== Provided data ==

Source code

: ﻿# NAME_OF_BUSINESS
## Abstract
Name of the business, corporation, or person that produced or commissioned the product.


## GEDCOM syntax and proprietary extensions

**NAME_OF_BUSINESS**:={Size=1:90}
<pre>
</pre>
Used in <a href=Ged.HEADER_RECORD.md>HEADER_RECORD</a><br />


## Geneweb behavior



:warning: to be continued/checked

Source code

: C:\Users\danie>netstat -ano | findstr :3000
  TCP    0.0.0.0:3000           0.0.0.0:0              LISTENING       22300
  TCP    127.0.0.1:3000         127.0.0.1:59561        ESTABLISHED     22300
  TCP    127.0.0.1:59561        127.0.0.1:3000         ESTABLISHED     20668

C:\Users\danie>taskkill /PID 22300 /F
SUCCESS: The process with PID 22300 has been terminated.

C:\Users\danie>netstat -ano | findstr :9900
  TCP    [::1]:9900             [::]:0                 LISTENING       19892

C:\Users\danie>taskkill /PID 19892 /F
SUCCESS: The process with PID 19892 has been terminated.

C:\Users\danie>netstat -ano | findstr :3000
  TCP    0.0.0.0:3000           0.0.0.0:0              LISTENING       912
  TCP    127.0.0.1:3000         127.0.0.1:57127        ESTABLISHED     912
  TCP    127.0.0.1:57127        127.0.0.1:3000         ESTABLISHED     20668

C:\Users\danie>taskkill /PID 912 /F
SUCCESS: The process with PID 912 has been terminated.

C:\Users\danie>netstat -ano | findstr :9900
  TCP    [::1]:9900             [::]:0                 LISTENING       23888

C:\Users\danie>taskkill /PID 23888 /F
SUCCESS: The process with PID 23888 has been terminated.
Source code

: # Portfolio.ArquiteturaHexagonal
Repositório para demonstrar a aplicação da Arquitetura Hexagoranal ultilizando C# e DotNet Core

===

Work to complete: Could you reproduce, exactly as written, the lines running from the one with "## Geneweb behavior" to the end of the entries above?

Response for this exercise:
## Geneweb behavior



:warning: to be continued/checked

Source code

: C:\Users\danie>netstat -ano | findstr :3000
  TCP    0.0.0.0:3000           0.0.0.0:0              LISTENING       22300
  TCP    127.0.0.1:3000         127.0.0.1:59561        ESTABLISHED     22300
  TCP    127.0.0.1:59561        127.0.0.1:3000         ESTABLISHED     20668

C:\Users\danie>taskkill /PID 22300 /F
SUCCESS: The process with PID 22300 has been terminated.

C:\Users\danie>netstat -ano | findstr :9900
  TCP    [::1]:9900             [::]:0                 LISTENING       19892

C:\Users\danie>taskkill /PID 19892 /F
SUCCESS: The process with PID 19892 has been terminated.

C:\Users\danie>netstat -ano | findstr :3000
  TCP    0.0.0.0:3000           0.0.0.0:0              LISTENING       912
  TCP    127.0.0.1:3000         127.0.0.1:57127        ESTABLISHED     912
  TCP    127.0.0.1:57127        127.0.0.1:3000         ESTABLISHED     20668

C:\Users\danie>taskkill /PID 912 /F
SUCCESS: The process with PID 912 has been terminated.

C:\Users\danie>netstat -ano | findstr :9900
  TCP    [::1]:9900             [::]:0                 LISTENING       23888

C:\Users\danie>taskkill /PID 23888 /F
SUCCESS: The process with PID 23888 has been terminated.
Source code

: # Portfolio.ArquiteturaHexagonal
Repositório para demonstrar a aplicação da Arquitetura Hexagoranal ultilizando C# e DotNet Core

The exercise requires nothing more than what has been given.